Let me assume the four charges to be q1, q2, q3, q4 , now in the final answer you put the signs of the charges and put Q for each. Let the square be ABCD, q1 is at A, q2 is at B, q3 is at C, q4 is at D,

remember all have same magnitude, that is

|q1|=|q2|=|q3|=|q4|=Q.

a) we need the magnitude of Electric field strength at P due to any of the charges, Now as length of each side is 2a, so distance between any vertex and the center P is "Sqrt[2] a", so Electric field strength at the center due one of the charges is:

E = k*magnitude of any of the charges/[Sqrt[2] a ]^2

= k Q/(2 a^2)

b) Now we need to vector sum the electric field strengths due to the 4 charges at P:

E = k q1/(2 a^2) along A to P or P to A

+ k q2/(2 a^2) along B to P or P to B

+ k q3/(2 a^2) along C to P or P to C

+ k q4/(2 a^2) along D to P or P to D

as you have not given the diagram, so let me write down all the possibilities:

possibility 1) if all the charges are positive,

E = 0, as "along A to P" will cancel "along C to P"

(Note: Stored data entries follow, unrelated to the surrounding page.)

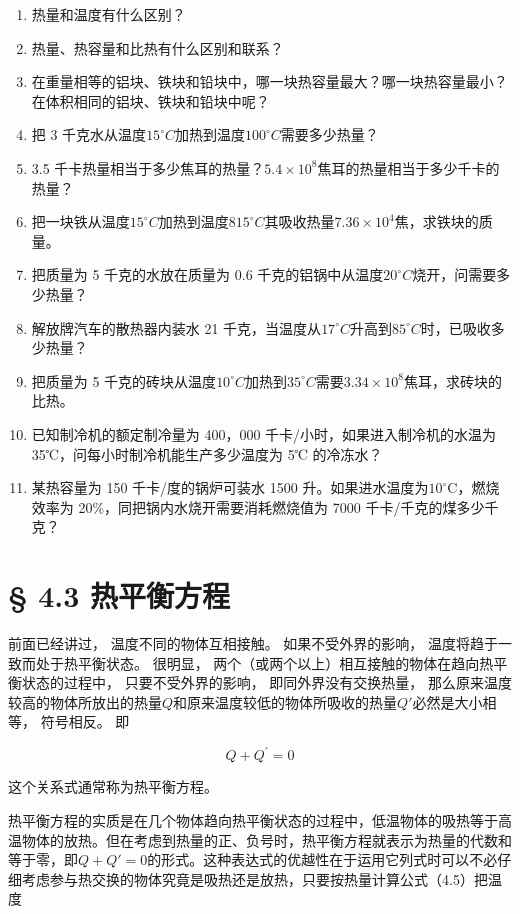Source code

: \begin{enumerate}
\def\labelenumi{\arabic{enumi}.}
\item
  热量和温度有什么区别？
\item
  热量、热容量和比热有什么区别和联系？
\item
  在重量相等的铝块、铁块和铅块中，哪一块热容量最大？哪一块热容量最小？在体积相同的铝块、铁块和铅块中呢？
\item
  把 3
  千克水从温度\(15^{\circ}C\)加热到温度\(100^{\circ}C\)需要多少热量？
\item
  3.5
  千卡热量相当于多少焦耳的热量？\(5.4 \times 10^{8}\)焦耳的热量相当于多少千卡的热量？
\item
  把一块铁从温度\(15^{\circ}C\)加热到温度\(815^{\circ}C\)其吸收热量\(7.36 \times 10^{4}\)焦，求铁块的质量。
\item
  把质量为 5 千克的水放在质量为 0.6
  千克的铝锅中从温度\(20^{\circ}C\)烧开，问需要多少热量？
\item
  解放牌汽车的散热器内装水 21
  千克，当温度从\(17^{\circ}C\)升高到\(85^{\circ}C\)时，已吸收多少热量？
\item
  把质量为 5
  千克的砖块从温度\(10^{\circ}C\)加热到\(35^{\circ}C\)需要\(3.34 \times 10^{8}\)焦耳，求砖块的比热。
\item
  已知制冷机的额定制冷量为 400，000 千卡/小时，如果进入制冷机的水温为
  35℃，问每小时制冷机能生产多少温度为 5℃ 的冷冻水？
\item
  某热容量为 150 千卡/度的锅炉可装水 1500
  升。如果进水温度为\(10^{\circ}\)C，燃烧效率为
  20\%，同把锅内水烧开需要消耗燃烧值为 7000 千卡/千克的煤多少千克？
\end{enumerate}

\section{§ 4.3 热平衡方程}\label{ux70edux5e73ux8861ux65b9ux7a0b}

前面已经讲过， 温度不同的物体互相接触。 如果不受外界的影响，
温度将趋于一致而处于热平衡状态。 很明显，
两个（或两个以上）相互接触的物体在趋向热平衡状态的过程中，
只要不受外界的影响， 即同外界没有交换热量，
那么原来温度较高的物体所放出的热量\(Q\)和原来温度较低的物体所吸收的热量\(Q'\)必然是大小相等，
符号相反。 即

\[
Q + Q ^ {\prime} = 0 \tag {4.6}
\]

这个关系式通常称为热平衡方程。

热平衡方程的实质是在几个物体趋向热平衡状态的过程中，低温物体的吸热等于高温物体的放热。但在考虑到热量的正、负号时，热平衡方程就表示为热量的代数和等于零，即\(Q+Q'=0\)的形式。这种表达式的优越性在于运用它列式时可以不必仔细考虑参与热交换的物体究竟是吸热还是放热，只要按热量计算公式（4.5）把温度


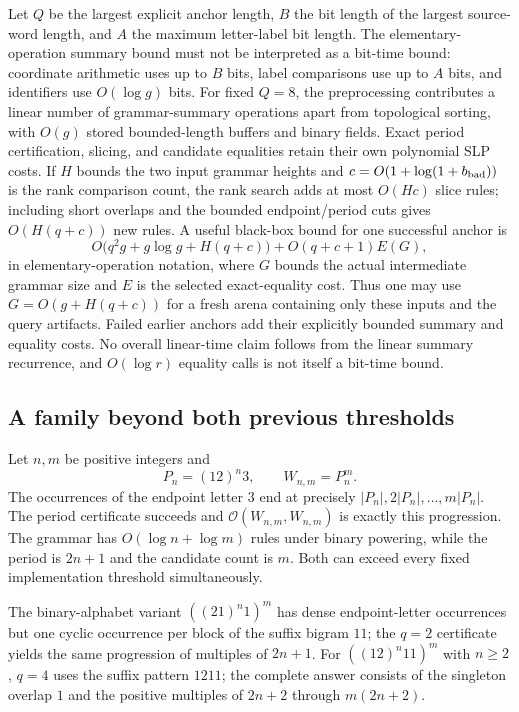 Let $Q$ be the largest explicit anchor length, $B$ the bit length of the
largest source-word length, and $A$ the maximum letter-label bit length.
The elementary-operation summary bound must not be interpreted as a bit-time
bound: coordinate arithmetic uses up to $B$ bits, label comparisons use up
to $A$ bits, and identifiers use $O(\log g)$ bits.  For fixed $Q=8$, the
preprocessing contributes a linear number of grammar-summary operations
apart from topological sorting, with $O(g)$ stored bounded-length buffers
and binary fields.  Exact period certification, slicing, and candidate
equalities retain their own polynomial SLP costs.  If $H$ bounds the two
input grammar heights and $c=O(1+\log(1+b_{\rm bad}))$ is the rank comparison
count, the rank search adds at most $O(Hc)$ slice rules; including short
overlaps and the bounded endpoint/period cuts gives $O(H(q+c))$ new rules.
A useful black-box bound for one successful anchor is
\[
 O\bigl(q^2g+g\log g+H(q+c)\bigr)+O(q+c+1)E(G),
\]
in elementary-operation notation, where $G$ bounds the actual intermediate
grammar size and $E$ is the selected exact-equality cost.  Thus one may use
$G=O(g+H(q+c))$ for a fresh arena containing only these inputs and the query
artifacts.  Failed earlier anchors add their explicitly bounded summary and
equality costs.  No overall linear-time claim follows from the linear summary
recurrence, and $O(\log r)$ equality calls is not itself a bit-time bound.

\subsection{A family beyond both previous thresholds}

Let $n,m$ be positive integers and
\[
 P_n=(12)^n3,\qquad W_{n,m}=P_n^m.
\]
The occurrences of the endpoint letter $3$ end at precisely
$|P_n|,2|P_n|,\ldots,m|P_n|$.  The period certificate succeeds and
$\mathcal O(W_{n,m},W_{n,m})$ is exactly this progression.  The grammar
has $O(\log n+\log m)$ rules under binary powering, while the period is
$2n+1$ and the candidate count is $m$.  Both can exceed every fixed
implementation threshold simultaneously.

The binary-alphabet variant $((21)^n1)^m$ has dense endpoint-letter
occurrences but one cyclic occurrence per block of the suffix bigram $11$;
the $q=2$ certificate yields the same progression of multiples of $2n+1$.
For $((12)^n11)^m$ with $n\geq2$, $q=4$ uses the suffix pattern $1211$;
the complete answer consists of the singleton overlap $1$ and the positive
multiples of $2n+2$ through $m(2n+2)$.

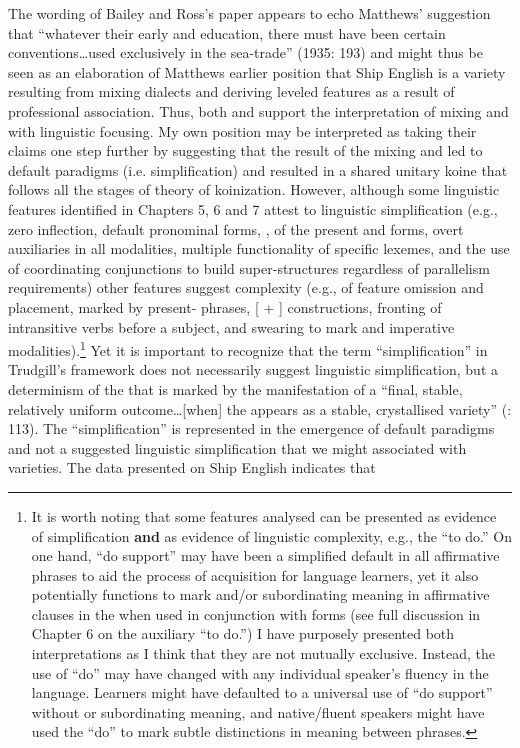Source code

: The wording of Bailey and Ross’s paper appears to echo Matthews’ suggestion that “whatever their early  and education, there must have been certain conventions…used exclusively in the sea-trade” (1935: 193) and might thus be seen as an elaboration of Matthews earlier position that Ship English is a variety resulting from mixing dialects and deriving leveled features as a result of professional association. Thus, both  and \citet{BaileyRoss1988} support the interpretation of mixing and  with linguistic focusing. My own position may be interpreted as taking their claims one step further by suggesting that the result of the mixing and  led to default paradigms (i.e. simplification) and resulted in a shared unitary koine that follows all the stages of  theory of koinization. However, although some linguistic features identified in Chapters 5, 6 and 7 attest to linguistic simplification (e.g., zero inflection, default pronominal forms, ,  of the present and   forms, overt auxiliaries in all modalities, multiple functionality of specific lexemes, and the use of coordinating conjunctions to build super-structures regardless of parallelism requirements) other features suggest complexity (e.g.,  of feature omission and placement,  marked by present- phrases, [ + ] constructions, fronting of intransitive verbs before a  subject, and swearing to mark  and imperative modalities).\footnote{It is worth noting that some features analysed can be presented as evidence of simplification \textbf{and} as evidence of linguistic complexity, e.g., the  “to do.” On one hand, “do support” may have been a simplified default in all affirmative  phrases to aid the process of acquisition for language learners, yet it also potentially functions to mark  and/or subordinating meaning in affirmative clauses in the  when used in conjunction with  forms (see full discussion in Chapter 6 on the auxiliary “to do.”) I have purposely presented both interpretations as I think that they are not mutually exclusive. Instead, the use of “do” may have changed with any individual speaker’s fluency in the language. Learners might have defaulted to a universal use of “do support” without  or subordinating meaning, and native/fluent speakers might have used the  “do” to mark subtle distinctions in meaning between  phrases.  } Yet it is important to recognize that the term “simplification” in Trudgill’s framework does not necessarily suggest linguistic simplification, but a determinism of the  that is marked by the manifestation of a “final, stable, relatively uniform outcome…[when] the  appears as a stable, crystallised variety” (\citealt{Trudgill2004}: 113). The “simplification” is represented in the emergence of default paradigms and not a suggested linguistic simplification that we might associated with  varieties. The data presented on Ship English indicates that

and "along B to P" will cancel "along D to P"

possibility 2) If q1 at A & q3 at C are of same type +ve/-ve, and

q2 at B & q4 at C are of same type +ve/-ve, then

again

E =0 by the same logic as that of possibility (1).

Possibility 3) If q1 & q2 are +ve and q3 & q4 are -ve,

E = k Q/(2 a^2) along A to P

+

k Q/(2 a^2) along B to P

+

k Q/(2 a^2) along P to C

+

k Q/(2 a^2) along P to D

= 2 * (k Q/(2 a^2) Cos[Pi/4] to P to center of DC

+

2 * (k Q/(2 a^2) Cos[Pi/4] to P to center of DC

magnitude of E = 4 * (1/Sqrt[2]) * (k Q/(2 a^2) Cos[Pi/4]

= Sqrt[2] k Q/a^2

these are all possibilities in fact. Now you choose your case by watching your diagram.